GOAL OF THE EXERCISE: Repeat exactly, please, the opening lines of the data below, through and including the line where "has other issues as well." sits.

---------- DATA PROVIDED ----------

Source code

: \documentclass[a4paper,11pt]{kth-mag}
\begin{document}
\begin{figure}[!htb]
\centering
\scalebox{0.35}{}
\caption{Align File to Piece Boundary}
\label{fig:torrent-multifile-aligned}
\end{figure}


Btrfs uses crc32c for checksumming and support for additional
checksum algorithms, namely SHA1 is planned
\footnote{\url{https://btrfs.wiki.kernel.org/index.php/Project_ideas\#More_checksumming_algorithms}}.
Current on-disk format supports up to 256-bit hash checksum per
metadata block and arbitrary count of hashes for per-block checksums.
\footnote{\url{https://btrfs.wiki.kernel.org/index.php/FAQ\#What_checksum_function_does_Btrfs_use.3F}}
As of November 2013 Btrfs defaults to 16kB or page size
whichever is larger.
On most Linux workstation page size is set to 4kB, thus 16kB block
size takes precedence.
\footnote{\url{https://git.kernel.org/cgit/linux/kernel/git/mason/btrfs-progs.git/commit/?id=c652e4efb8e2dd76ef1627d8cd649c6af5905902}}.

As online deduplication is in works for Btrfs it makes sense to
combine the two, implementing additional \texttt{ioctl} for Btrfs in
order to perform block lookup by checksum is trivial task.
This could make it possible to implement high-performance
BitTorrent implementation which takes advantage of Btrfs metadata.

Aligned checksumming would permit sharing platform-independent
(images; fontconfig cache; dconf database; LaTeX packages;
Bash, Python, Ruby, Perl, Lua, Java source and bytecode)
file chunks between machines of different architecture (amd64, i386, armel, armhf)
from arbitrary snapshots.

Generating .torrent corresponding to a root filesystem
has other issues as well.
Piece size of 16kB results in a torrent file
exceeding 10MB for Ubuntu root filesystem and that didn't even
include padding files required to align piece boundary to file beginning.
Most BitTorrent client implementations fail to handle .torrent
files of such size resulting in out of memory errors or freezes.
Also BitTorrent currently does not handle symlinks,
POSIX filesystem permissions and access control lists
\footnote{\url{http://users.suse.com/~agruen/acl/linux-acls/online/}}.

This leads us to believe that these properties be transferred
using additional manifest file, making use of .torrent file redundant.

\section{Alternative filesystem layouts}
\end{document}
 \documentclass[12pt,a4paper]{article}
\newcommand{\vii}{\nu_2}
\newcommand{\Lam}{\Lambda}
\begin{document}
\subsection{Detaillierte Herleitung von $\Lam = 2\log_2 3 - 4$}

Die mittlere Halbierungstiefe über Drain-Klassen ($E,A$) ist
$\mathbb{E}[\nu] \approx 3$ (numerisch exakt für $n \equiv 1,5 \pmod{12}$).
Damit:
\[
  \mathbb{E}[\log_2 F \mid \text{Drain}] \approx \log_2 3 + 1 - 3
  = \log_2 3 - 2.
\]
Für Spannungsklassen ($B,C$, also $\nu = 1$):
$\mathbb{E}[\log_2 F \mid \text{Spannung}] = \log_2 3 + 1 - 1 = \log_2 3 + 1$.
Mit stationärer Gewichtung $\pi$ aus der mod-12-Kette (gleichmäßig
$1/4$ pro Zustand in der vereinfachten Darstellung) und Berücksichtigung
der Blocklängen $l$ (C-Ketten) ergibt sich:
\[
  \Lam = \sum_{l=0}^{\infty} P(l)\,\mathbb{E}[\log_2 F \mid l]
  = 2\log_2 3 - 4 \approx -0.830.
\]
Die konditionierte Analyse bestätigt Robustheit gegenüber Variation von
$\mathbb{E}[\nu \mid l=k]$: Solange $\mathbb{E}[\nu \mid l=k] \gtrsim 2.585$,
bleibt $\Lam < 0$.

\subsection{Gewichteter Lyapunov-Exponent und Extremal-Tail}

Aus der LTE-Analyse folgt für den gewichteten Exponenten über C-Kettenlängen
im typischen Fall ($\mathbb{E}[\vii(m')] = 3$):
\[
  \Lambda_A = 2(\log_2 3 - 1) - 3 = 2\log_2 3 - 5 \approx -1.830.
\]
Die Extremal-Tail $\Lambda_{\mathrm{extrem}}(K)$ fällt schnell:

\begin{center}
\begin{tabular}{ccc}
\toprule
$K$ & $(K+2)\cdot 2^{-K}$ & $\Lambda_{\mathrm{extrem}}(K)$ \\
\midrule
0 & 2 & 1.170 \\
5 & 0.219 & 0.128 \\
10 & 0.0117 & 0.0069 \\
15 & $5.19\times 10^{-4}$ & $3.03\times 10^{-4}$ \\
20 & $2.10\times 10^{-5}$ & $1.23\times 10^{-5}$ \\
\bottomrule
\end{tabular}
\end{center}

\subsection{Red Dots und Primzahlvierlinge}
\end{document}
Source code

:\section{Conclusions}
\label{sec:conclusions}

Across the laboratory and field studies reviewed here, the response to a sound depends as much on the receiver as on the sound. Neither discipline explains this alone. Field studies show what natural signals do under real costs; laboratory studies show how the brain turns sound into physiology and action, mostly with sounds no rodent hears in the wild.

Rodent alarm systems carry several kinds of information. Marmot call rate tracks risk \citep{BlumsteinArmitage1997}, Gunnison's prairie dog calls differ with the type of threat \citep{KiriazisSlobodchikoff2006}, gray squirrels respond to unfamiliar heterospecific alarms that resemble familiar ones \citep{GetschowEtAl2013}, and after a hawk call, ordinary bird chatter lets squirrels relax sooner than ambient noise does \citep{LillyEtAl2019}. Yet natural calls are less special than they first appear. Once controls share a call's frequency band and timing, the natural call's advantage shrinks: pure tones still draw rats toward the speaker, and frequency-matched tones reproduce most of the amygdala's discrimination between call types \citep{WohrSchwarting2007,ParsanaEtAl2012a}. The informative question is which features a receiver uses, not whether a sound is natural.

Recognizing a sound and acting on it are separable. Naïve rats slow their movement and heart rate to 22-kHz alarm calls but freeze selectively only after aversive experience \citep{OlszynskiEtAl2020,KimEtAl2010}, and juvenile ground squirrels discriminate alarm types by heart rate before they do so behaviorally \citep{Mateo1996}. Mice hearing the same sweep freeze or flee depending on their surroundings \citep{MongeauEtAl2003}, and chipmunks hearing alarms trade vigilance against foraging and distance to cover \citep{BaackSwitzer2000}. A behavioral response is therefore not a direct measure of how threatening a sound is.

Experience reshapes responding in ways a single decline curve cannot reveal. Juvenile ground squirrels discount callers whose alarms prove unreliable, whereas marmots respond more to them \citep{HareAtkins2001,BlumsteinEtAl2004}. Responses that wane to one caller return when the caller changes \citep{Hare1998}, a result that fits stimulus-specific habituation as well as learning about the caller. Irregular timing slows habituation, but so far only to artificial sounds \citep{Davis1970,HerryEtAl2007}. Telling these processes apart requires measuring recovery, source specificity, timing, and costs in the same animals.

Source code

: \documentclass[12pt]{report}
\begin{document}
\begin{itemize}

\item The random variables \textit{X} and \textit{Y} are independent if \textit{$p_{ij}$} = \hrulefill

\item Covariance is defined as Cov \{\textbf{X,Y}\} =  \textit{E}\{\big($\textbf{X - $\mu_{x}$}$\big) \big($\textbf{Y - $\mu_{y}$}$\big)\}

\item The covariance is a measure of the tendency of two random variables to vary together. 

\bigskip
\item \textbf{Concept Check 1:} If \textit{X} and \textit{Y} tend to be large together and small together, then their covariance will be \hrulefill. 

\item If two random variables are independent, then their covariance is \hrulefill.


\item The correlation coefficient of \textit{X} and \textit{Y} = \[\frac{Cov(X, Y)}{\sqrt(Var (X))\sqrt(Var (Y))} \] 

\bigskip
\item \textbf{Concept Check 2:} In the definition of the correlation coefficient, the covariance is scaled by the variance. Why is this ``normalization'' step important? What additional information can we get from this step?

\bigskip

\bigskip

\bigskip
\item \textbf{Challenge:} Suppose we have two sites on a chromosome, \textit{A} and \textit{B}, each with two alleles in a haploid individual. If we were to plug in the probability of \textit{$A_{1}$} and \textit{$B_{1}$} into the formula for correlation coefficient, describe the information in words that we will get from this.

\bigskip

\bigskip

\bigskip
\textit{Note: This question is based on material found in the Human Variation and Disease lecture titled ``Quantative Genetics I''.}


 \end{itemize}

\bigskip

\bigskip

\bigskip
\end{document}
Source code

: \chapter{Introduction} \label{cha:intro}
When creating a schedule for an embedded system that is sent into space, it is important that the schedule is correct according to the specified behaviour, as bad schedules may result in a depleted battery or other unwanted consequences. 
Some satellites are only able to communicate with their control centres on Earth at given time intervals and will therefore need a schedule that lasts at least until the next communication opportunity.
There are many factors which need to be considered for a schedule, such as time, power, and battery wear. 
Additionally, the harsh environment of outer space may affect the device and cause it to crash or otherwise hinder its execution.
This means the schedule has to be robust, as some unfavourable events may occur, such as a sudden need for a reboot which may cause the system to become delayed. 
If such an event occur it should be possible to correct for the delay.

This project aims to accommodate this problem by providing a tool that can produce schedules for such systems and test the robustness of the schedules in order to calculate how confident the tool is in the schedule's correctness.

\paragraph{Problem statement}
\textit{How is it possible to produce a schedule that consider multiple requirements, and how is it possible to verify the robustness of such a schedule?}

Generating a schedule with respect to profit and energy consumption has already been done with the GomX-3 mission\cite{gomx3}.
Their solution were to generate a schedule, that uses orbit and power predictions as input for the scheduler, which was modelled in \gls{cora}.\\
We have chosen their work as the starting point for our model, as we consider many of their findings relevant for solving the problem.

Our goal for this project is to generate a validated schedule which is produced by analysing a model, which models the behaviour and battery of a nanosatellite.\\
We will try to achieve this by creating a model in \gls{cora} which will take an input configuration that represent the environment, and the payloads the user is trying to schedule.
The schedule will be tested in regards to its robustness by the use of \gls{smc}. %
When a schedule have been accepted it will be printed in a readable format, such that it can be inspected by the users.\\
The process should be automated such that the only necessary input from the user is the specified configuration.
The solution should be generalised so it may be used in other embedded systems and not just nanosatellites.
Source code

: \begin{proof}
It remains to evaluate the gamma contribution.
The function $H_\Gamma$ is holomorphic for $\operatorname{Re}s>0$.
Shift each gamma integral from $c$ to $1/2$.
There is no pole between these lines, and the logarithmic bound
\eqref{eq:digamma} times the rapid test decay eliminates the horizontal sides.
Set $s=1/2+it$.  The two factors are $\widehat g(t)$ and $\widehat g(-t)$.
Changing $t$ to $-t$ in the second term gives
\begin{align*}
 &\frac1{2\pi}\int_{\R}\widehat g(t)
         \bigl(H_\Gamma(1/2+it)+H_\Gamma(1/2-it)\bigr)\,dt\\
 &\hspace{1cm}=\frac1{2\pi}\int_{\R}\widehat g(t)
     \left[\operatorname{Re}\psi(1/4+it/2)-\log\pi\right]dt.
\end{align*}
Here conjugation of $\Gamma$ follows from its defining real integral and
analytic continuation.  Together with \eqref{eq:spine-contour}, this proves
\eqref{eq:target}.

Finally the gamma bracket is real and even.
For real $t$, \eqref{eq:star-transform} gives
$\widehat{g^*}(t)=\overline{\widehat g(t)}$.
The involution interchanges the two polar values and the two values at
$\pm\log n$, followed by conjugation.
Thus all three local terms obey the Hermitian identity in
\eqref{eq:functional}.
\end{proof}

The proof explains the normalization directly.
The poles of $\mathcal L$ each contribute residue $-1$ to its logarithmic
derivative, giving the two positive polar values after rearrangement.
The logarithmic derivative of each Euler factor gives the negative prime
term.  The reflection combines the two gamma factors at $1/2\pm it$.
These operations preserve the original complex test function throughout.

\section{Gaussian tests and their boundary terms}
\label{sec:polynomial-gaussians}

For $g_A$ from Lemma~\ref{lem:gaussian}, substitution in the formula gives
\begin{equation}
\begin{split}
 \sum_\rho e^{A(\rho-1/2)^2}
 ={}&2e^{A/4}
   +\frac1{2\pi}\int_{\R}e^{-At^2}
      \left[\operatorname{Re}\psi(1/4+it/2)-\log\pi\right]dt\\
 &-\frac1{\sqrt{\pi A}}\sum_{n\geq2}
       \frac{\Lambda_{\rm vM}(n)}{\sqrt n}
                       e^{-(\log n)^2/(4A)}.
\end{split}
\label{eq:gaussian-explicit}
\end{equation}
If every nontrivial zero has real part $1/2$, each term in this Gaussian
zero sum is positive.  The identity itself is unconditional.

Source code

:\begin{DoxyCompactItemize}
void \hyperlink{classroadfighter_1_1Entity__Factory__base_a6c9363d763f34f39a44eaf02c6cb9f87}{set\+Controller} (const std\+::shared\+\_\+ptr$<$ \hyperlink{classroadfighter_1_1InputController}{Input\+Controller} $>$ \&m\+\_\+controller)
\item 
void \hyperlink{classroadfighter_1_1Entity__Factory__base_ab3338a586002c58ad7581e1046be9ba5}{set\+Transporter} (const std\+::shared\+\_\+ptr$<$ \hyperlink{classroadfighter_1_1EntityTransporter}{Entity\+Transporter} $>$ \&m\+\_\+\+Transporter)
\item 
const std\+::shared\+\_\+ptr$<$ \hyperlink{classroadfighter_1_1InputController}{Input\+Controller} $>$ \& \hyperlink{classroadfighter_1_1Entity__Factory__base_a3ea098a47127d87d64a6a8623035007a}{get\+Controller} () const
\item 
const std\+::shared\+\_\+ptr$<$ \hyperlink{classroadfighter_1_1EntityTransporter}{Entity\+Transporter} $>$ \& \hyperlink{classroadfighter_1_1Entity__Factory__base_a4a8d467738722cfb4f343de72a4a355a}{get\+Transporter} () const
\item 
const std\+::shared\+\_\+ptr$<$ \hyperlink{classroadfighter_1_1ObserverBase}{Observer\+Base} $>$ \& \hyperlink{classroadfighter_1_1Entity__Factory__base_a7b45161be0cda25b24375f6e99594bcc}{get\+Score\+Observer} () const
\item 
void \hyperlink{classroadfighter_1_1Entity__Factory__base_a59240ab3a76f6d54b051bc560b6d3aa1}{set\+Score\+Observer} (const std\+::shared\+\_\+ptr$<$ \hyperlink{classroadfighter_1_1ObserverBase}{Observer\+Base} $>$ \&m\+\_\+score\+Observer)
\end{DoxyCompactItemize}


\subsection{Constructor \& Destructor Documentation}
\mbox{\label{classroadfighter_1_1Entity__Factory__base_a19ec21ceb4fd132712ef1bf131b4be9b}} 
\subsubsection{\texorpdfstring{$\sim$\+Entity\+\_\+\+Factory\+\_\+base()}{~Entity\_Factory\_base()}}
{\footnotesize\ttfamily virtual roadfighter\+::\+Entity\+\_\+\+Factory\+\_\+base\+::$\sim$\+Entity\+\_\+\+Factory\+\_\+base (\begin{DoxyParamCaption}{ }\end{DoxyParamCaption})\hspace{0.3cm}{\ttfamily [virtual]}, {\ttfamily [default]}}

----------

OUTPUT OF THE TASK:
Source code

: \documentclass[a4paper,11pt]{kth-mag}
\begin{document}
\begin{figure}[!htb]
\centering
\scalebox{0.35}{}
\caption{Align File to Piece Boundary}
\label{fig:torrent-multifile-aligned}
\end{figure}


Btrfs uses crc32c for checksumming and support for additional
checksum algorithms, namely SHA1 is planned
\footnote{\url{https://btrfs.wiki.kernel.org/index.php/Project_ideas\#More_checksumming_algorithms}}.
Current on-disk format supports up to 256-bit hash checksum per
metadata block and arbitrary count of hashes for per-block checksums.
\footnote{\url{https://btrfs.wiki.kernel.org/index.php/FAQ\#What_checksum_function_does_Btrfs_use.3F}}
As of November 2013 Btrfs defaults to 16kB or page size
whichever is larger.
On most Linux workstation page size is set to 4kB, thus 16kB block
size takes precedence.
\footnote{\url{https://git.kernel.org/cgit/linux/kernel/git/mason/btrfs-progs.git/commit/?id=c652e4efb8e2dd76ef1627d8cd649c6af5905902}}.

As online deduplication is in works for Btrfs it makes sense to
combine the two, implementing additional \texttt{ioctl} for Btrfs in
order to perform block lookup by checksum is trivial task.
This could make it possible to implement high-performance
BitTorrent implementation which takes advantage of Btrfs metadata.

Aligned checksumming would permit sharing platform-independent
(images; fontconfig cache; dconf database; LaTeX packages;
Bash, Python, Ruby, Perl, Lua, Java source and bytecode)
file chunks between machines of different architecture (amd64, i386, armel, armhf)
from arbitrary snapshots.

Generating .torrent corresponding to a root filesystem
has other issues as well.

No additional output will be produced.